HTML scraping a website whose authentication details I have
so I'm using the following code to get the html source code of a specific url:
import java.io.*;
import java.net.*;
public class SourceViewer {
public static void main (String[] args) throws IOException{
System.out.print("Enter url of local for viewing html source code: ");
BufferedReader br = new BufferedReader(new InputStreamReader(System.in));
String url = br.readLine();
try{
URL u = new URL(url);
HttpURLConnection uc = (HttpURLConnection) u.openConnection();
int code = uc.getResponseCode();
String response = uc.getResponseMessage();
System.out.println("HTTP/1.x " + code + " " + response);
for(int j = 1; ; j++){
String header = uc.getHeaderField(j);
String key = uc.getHeaderFieldKey(j);
if(header == null || key == null)
break;
System.out.println(uc.getHeaderFieldKey(j) + ": " + header);
}
InputStream in = new BufferedInputStream(uc.getInputStream());
Reader r = new InputStreamReader(in);
int c;
while((c = r.read()) != -1){
System.out.print((char)c);
}
}
catch(MalformedURLException ex){
System.err.println(url + " is not a valid URL.");
}
catch(IOException ie){
System.out.println("Input/Output Error: " + ie.getMessage());
}
}
}
This code works with wikipedia and other sites, but for my url it doesn't. For example:
INPUT:
Enter url of local for viewing html source code: http://ntu-edu-sg.campuspack.eu/Groups/SC207-SOFTWARE_ENGINEERING/WikiCPE207_Template_0/Week_11_Software_Testing
OUTPUT:
HTTP/1.x 403 Forbidden Set-Cookie: ARPT=LWYYVUShyp1CKIQY; path=/ X-Powered-By: Servlet/2.5 Server: Sun GlassFish Enterprise Server v2.1 Set-Cookie: UGROUTE=4c5e7101a68101c06a712650c7352d98; Path=/ P3P: CP="ALL DSP COR CUR ADMa DEVa TAIa PSAa PSDa IVAa IVDa OUR BUS UNI COM NAV INT CNT STA PRE" Set-Cookie: UG=zc2qAfg{; Path=/ Cache-Control: no-store, no-cache, must-revalidate Pragma: no-cache Expires: 0 X-Powered-By: JSF/1.2 X-Power开发者_C百科ed-By: JSF/1.2 Content-Type: text/html;charset=UTF-8 Content-Language: en-US Transfer-Encoding: chunked Date: Tue, 22 Feb 2011 16:09:48 GMT Input/Output Error: Server returned HTTP response code: 403 for URL: http://ntu-edu-sg.campuspack.eu/Groups/SC207-SOFTWARE_ENGINEERING/WikiCPE207_Template_0/Week_11_Software_Testing
Response code 403 indicates that the server is denying me permissions to scrape. I do have the authentication details required to log on, and if I try to access the url from the browser, a window pops up asking me redirect to the parent site. I was wondering if there was some way to make this window pop up from my code.
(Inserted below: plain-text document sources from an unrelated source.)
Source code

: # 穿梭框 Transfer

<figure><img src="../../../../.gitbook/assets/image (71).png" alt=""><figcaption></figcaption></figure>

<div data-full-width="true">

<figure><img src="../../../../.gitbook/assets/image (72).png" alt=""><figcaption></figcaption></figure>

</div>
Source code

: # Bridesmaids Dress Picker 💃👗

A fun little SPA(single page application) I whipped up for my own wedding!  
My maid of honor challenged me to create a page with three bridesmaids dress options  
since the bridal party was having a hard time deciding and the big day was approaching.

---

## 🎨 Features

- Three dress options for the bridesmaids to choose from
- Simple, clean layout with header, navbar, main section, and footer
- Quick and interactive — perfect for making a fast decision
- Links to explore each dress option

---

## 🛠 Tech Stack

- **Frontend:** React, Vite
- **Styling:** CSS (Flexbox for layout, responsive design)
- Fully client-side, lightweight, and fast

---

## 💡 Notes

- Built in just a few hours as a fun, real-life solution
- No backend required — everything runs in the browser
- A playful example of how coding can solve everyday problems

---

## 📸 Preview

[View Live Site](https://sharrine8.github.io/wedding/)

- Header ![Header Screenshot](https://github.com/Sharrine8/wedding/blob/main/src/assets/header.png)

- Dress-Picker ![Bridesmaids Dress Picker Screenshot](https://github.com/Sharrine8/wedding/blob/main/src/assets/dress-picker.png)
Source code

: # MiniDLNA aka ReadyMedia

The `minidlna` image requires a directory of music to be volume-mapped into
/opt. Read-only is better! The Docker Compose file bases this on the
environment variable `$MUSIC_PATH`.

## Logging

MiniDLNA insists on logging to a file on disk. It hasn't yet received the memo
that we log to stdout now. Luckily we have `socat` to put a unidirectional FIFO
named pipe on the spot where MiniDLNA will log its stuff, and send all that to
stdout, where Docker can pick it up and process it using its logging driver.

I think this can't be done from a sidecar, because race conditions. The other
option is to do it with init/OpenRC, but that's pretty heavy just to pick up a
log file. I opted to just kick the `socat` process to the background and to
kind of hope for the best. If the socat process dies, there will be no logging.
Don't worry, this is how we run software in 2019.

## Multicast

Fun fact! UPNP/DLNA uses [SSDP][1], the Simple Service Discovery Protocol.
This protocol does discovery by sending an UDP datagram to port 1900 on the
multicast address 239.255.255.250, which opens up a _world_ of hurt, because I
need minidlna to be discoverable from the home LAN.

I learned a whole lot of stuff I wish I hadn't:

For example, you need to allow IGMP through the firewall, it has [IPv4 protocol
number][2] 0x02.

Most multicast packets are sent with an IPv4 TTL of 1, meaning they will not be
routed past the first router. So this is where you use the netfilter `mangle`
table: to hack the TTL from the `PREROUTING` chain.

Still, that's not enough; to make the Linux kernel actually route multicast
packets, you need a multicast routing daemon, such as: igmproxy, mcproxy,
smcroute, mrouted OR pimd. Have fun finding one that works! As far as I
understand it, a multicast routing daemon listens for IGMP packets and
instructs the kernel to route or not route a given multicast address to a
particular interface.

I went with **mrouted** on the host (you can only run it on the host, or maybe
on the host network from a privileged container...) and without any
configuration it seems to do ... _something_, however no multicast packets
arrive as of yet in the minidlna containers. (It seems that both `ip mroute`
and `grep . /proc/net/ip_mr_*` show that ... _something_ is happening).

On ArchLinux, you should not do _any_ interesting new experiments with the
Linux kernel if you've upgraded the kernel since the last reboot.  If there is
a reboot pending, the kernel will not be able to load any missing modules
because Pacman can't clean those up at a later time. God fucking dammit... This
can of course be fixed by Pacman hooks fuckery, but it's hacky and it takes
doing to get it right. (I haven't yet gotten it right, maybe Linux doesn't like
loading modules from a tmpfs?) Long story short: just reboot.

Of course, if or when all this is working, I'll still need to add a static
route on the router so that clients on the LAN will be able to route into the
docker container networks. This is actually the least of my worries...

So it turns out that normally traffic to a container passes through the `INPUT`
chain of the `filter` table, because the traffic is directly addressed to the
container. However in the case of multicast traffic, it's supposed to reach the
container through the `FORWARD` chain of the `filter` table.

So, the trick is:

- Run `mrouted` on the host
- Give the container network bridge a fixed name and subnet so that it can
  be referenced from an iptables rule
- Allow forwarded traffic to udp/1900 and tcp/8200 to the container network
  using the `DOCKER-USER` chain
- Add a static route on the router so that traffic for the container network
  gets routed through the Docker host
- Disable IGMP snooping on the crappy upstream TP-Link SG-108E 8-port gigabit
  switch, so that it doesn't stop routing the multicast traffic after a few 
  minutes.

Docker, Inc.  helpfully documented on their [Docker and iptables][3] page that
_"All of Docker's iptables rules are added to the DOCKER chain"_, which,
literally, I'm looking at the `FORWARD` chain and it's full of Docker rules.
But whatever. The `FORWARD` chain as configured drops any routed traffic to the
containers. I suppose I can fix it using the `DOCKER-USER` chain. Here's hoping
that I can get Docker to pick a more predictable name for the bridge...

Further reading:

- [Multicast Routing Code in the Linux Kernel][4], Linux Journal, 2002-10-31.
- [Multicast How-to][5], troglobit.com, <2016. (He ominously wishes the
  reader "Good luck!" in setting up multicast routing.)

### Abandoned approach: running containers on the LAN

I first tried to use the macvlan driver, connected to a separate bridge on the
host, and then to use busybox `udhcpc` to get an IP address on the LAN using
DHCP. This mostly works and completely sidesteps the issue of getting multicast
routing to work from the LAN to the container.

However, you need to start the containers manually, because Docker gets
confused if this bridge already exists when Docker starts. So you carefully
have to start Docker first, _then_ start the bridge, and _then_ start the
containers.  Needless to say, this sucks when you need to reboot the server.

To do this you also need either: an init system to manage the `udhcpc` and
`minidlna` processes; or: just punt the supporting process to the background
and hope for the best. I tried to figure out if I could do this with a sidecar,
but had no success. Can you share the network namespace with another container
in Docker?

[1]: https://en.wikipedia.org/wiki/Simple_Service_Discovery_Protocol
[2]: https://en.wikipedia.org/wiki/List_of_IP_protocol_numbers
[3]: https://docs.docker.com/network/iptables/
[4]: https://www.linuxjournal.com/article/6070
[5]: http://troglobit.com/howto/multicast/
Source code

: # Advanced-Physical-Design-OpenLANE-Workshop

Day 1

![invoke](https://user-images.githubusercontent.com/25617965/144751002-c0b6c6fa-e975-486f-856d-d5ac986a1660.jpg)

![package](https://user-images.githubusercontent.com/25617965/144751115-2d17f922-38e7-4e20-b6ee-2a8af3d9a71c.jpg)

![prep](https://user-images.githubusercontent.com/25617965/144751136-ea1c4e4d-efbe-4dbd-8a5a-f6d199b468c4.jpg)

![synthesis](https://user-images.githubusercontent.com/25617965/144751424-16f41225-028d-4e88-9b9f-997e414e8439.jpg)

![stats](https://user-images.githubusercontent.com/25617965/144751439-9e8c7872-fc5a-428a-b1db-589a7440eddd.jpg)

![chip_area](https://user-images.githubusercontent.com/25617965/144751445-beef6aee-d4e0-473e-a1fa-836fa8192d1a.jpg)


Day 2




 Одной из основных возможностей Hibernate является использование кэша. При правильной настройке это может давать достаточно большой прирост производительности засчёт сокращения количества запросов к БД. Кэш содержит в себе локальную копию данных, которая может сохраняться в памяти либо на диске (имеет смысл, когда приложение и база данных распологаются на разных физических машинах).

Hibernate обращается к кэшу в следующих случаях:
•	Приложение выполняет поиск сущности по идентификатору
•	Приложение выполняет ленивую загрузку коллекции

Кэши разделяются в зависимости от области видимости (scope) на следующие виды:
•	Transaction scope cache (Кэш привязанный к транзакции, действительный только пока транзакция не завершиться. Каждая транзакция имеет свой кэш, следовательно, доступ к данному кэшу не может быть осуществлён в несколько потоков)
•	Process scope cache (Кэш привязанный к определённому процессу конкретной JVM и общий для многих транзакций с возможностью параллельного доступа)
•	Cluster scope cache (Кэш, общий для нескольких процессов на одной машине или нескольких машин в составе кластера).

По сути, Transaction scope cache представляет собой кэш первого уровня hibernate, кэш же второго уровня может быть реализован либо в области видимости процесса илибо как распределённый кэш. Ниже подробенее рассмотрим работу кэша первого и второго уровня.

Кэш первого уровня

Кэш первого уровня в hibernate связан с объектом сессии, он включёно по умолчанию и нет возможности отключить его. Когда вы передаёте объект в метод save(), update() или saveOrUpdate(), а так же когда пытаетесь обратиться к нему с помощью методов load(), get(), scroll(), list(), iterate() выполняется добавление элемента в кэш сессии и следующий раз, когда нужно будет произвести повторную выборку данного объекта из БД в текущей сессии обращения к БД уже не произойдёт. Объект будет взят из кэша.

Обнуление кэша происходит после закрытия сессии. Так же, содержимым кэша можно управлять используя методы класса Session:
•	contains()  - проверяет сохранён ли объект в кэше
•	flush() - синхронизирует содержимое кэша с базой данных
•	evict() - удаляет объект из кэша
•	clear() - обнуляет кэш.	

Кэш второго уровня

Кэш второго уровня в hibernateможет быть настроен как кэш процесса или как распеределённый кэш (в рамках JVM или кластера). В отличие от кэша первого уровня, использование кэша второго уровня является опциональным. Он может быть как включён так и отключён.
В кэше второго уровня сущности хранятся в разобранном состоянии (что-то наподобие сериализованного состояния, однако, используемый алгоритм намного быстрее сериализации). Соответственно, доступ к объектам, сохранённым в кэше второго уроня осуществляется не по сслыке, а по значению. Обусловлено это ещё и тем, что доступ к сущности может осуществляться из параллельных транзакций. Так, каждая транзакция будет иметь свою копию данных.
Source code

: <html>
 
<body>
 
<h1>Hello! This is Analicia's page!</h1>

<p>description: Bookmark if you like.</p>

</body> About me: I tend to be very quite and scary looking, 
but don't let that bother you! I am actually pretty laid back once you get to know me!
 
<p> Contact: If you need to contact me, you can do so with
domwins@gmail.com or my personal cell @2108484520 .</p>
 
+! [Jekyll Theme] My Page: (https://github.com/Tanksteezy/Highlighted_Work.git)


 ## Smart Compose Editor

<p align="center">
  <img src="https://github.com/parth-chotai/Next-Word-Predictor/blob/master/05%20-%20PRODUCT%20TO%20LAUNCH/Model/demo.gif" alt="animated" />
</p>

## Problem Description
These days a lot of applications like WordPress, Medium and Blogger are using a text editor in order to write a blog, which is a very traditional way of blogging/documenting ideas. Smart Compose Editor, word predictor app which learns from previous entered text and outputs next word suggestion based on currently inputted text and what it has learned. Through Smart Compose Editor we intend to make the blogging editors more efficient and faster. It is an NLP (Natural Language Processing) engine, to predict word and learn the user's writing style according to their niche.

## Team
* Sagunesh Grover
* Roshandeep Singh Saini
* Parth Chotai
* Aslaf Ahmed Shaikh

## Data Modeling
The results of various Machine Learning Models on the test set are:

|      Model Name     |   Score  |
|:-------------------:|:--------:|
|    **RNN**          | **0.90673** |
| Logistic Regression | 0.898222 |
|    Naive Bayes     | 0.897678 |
To circumvent the authentication problem, I tried logging in from the browser, and then running the code while I was still logged in. However, on running the code, i get the same output. This confuses me, since copy-pasting the url into another tab on the browser after being logged in does not ask for authentication details but simply displays the data, implying that I already have permissions. Can some one please advise me on how to scrape the url?
First you need to use a real full featured HTTPClient that will handle the redirects, and the authentication cookies that it is setting before the redirect. You need something that emulates what the browser is doing. HttpURLConnection
isn't going to be able to do that for you in this case.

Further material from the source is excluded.